Blogging the Blues

bluesMy blogging has been sporadic at best lately.  It is possible, I suppose, that I came back from my self-imposed blogging hiatus too soon.  Possible but I don’t think so.   The problem is that I’ve had the blues all week. I have gradually been recovering from my case of bronchitis … I’m only awake once or so a night coughing … but I’ve passed it on to my wife, Muri. and it’s almost harder to watch her walk through it than it was to get through it myself.   Yes, that may be the definition of a codependent or a very-caring-husband, depending on your point of view.  Although my coughing is mostly gone, the fatigue isn’t. Energetic Old Goat is my preferred persona and when I can’t be who I prefer to be, I get the blues. I like to think of myself as someone who looks at the bright side of things and when I can’t do that, I like to at least accept things as they are gracefully.   Having the blues doesn’t feel very graceful, hence having the blues gives me more blues.   If you’ve been coming around here for awhile, you know that periodically, I can slip over to the dark side, where I’m known as … no, not Darth Vader … Bud Dark. So, here I am, Blogging the Blues.

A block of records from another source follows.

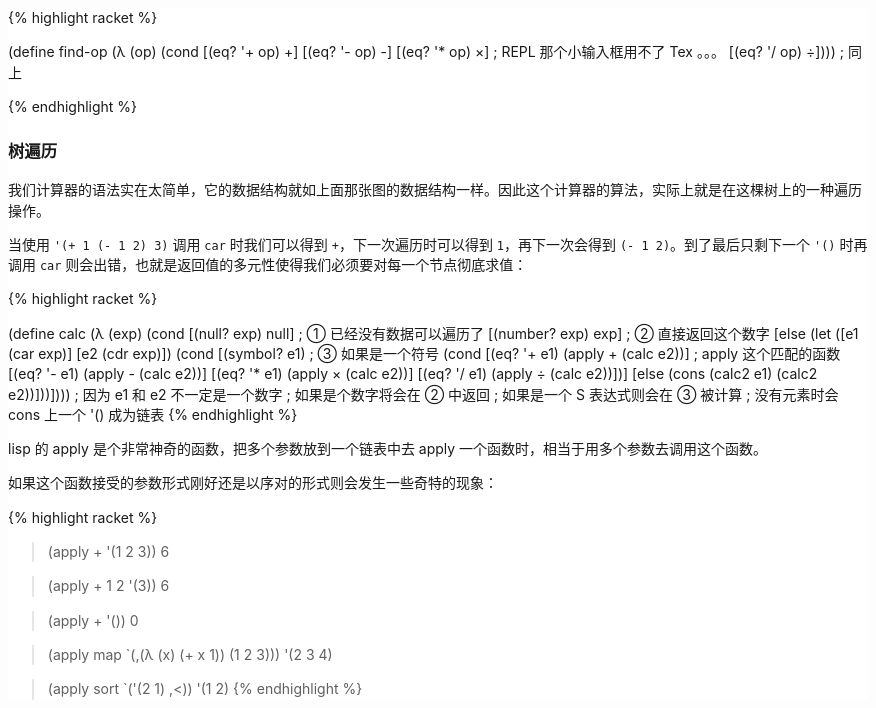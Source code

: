 {% highlight racket %}

(define find-op
  (λ (op)
    (cond
      [(eq? '+ op) +]
      [(eq? '- op) -]
      [(eq? '* op) ×]                                ; REPL 那个小输入框用不了 Tex 。。。
      [(eq? '/ op) ÷])))                             ; 同上

{% endhighlight %}

### 树遍历

我们计算器的语法实在太简单，它的数据结构就如上面那张图的数据结构一样。因此这个计算器的算法，实际上就是在这棵树上的一种遍历操作。

当使用 `'(+ 1 (- 1 2) 3)` 调用 `car` 时我们可以得到 `+`，下一次遍历时可以得到 `1`，再下一次会得到 `(- 1 2)`。到了最后只剩下一个 `'()` 时再调用 `car` 则会出错，也就是返回值的多元性使得我们必须要对每一个节点彻底求值：

{% highlight racket %}

(define calc
  (λ (exp)
    (cond
      [(null? exp) null]                             ; ➀ 已经没有数据可以遍历了
      [(number? exp) exp]                            ; ➁ 直接返回这个数字
      [else
       (let ([e1 (car exp)]
             [e2 (cdr exp)])
         (cond
           [(symbol? e1)                             ; ➂ 如果是一个符号
            (cond
              [(eq? '+ e1) (apply + (calc e2))]      ; apply 这个匹配的函数
              [(eq? '- e1) (apply - (calc e2))]
              [(eq? '* e1) (apply × (calc e2))]
              [(eq? '/ e1) (apply ÷ (calc e2))])]
           [else
            (cons (calc2 e1) (calc2 e2))]))])))      ; 因为 e1 和 e2 不一定是一个数字
                                                     ; 如果是个数字将会在 ➁ 中返回
                                                     ; 如果是一个 S 表达式则会在 ➂ 被计算
                                                     ; 没有元素时会 cons 上一个 '() 成为链表
{% endhighlight %}

lisp 的 apply 是个非常神奇的函数，把多个参数放到一个链表中去 apply 一个函数时，相当于用多个参数去调用这个函数。

如果这个函数接受的参数形式刚好还是以序对的形式则会发生一些奇特的现象：

{% highlight racket %}

> (apply + '(1 2 3))
6

> (apply + 1 2 '(3))
6

> (apply + '())
0

> (apply map `(,(λ (x) (+ x 1)) (1 2 3)))
'(2 3 4)

> (apply sort `('(2 1) ,<))
'(1 2)
{% endhighlight %}


[define magic]: {{res}}/define-magic.png
[sexp ast]: {{res}}/sexp-ast.png
[adds]: {{res}}/adds.png
[xor table]: {{res}}/xor-table.png
[and table]: {{res}}/and-table.png
[cons]: {{res}}/cons.png
[conss]: {{res}}/conss.png
[list]: {{res}}/list.png
[truth table]: https://en.wikipedia.org/wiki/Truth_table
[peano axioms]: https://en.wikipedia.org/wiki/Peano_axioms
[two's complement]: https://en.wikipedia.org/wiki/Two%27s_complement
[linked table]: https://en.wikipedia.org/wiki/Linked_list
[church pairs]: https://en.wikipedia.org/wiki/Church_encoding#Church_pairs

The circles I travel in are not particularly tolerant of the blues. If I complain too much about what’s going on in my life, someone may say, Wah, wah, wah. I’m going to call the waahmbulance. I actually find that pretty funny when I don’t have the blues. Sayings like, Get off the pity-pot and Having yourself a pity-party, aren’t you? are a little harder-edged. A woman in one of my meetings once asked me if I had PMS. Poor Me Syndrome, she explained,midol which I thought was funny after a while, too. It was even funnier when she handed me a Midol tablet in a meeting a few weeks later. The more supposedly-spiritual will remind me to Let Go and Let God or ask, Where’s your spiritual awareness?. When I’ve got the blues, I’m best off avoiding supposedly-spiritual sorts or at least keeping my mouth shut, knowing they mean well. Others will suggest that I Be cheerful even if I can’t be happy. I try to do that. Making a list of all the things I have to be grateful for helps … sometimes.

My wife, Muri, seems to handle the blues as well as anyone I know and she hasn’t had to work the 12-Steps for twenty years to do so. She seems to know innately that moods are a natural part of life and, for the most part, she doesn’t fight them … in herself or in me. She seems comfortable to let them pass without trying to bludgeon them into submission, as I’m inclined to do. Today, we are sitting in the park. She’s reading and I’m Blogging the Blues. My first sponsor taught me, When you don’t know what to do, do the Next Indicated Thing, whatever you’d be doing if nothing were bothering you. Sitting in the park and writing is certainly that for me and telling you about it has me feeling a little better. I’ll probably have a smile for you by Monday, since it is our 46th Wedding Anniversary.

Enjoy what’s left of your Sunday.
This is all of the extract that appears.